Task to complete:
Search the listing below for the string "выделять" and copy every line where it occurs.

Study material:
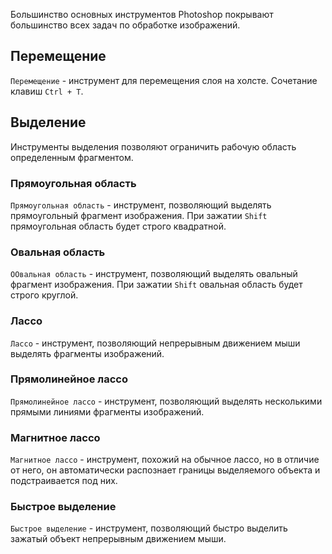 Большинство основных инструментов Photoshop покрывают большинство всех задач по обработке изображений.

## Перемещение

`Перемещение` - инструмент для перемещения слоя на холсте. Сочетание клавиш `Ctrl + T`.

## Выделение

Инструменты выделения позволяют ограничить рабочую область определенным фрагментом.

### Прямоугольная область

`Прямоугольная область` - инструмент, позволяющий выделять прямоугольный фрагмент изображения. При зажатии `Shift` прямоугольная область будет строго квадратной.

### Овальная область

`ООвальная область` - инструмент, позволяющий выделять овальный фрагмент изображения. При зажатии `Shift` овальная область будет строго круглой.

### Лассо

`Лассо` - инструмент, позволяющий непрерывным движением мыши выделять фрагменты изображений.

### Прямолинейное лассо

`Прямолинейное лассо` - инструмент, позволяющий выделять несколькими прямыми линиями фрагменты изображений.

### Магнитное лассо

`Магнитное лассо` - инструмент, похожий на обычное лассо, но в отличие от него, он автоматически распознает границы выделяемого объекта и подстраивается под них.

### Быстрое выделение

`Быстрое выделение` - инструмент, позволяющий быстро выделить зажатый объект непрерывным движением мыши.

Result of the exercise:
`Прямоугольная область` - инструмент, позволяющий выделять прямоугольный фрагмент изображения. При зажатии `Shift` прямоугольная область будет строго квадратной.
`ООвальная область` - инструмент, позволяющий выделять овальный фрагмент изображения. При зажатии `Shift` овальная область будет строго круглой.
`Лассо` - инструмент, позволяющий непрерывным движением мыши выделять фрагменты изображений.
`Прямолинейное лассо` - инструмент, позволяющий выделять несколькими прямыми линиями фрагменты изображений.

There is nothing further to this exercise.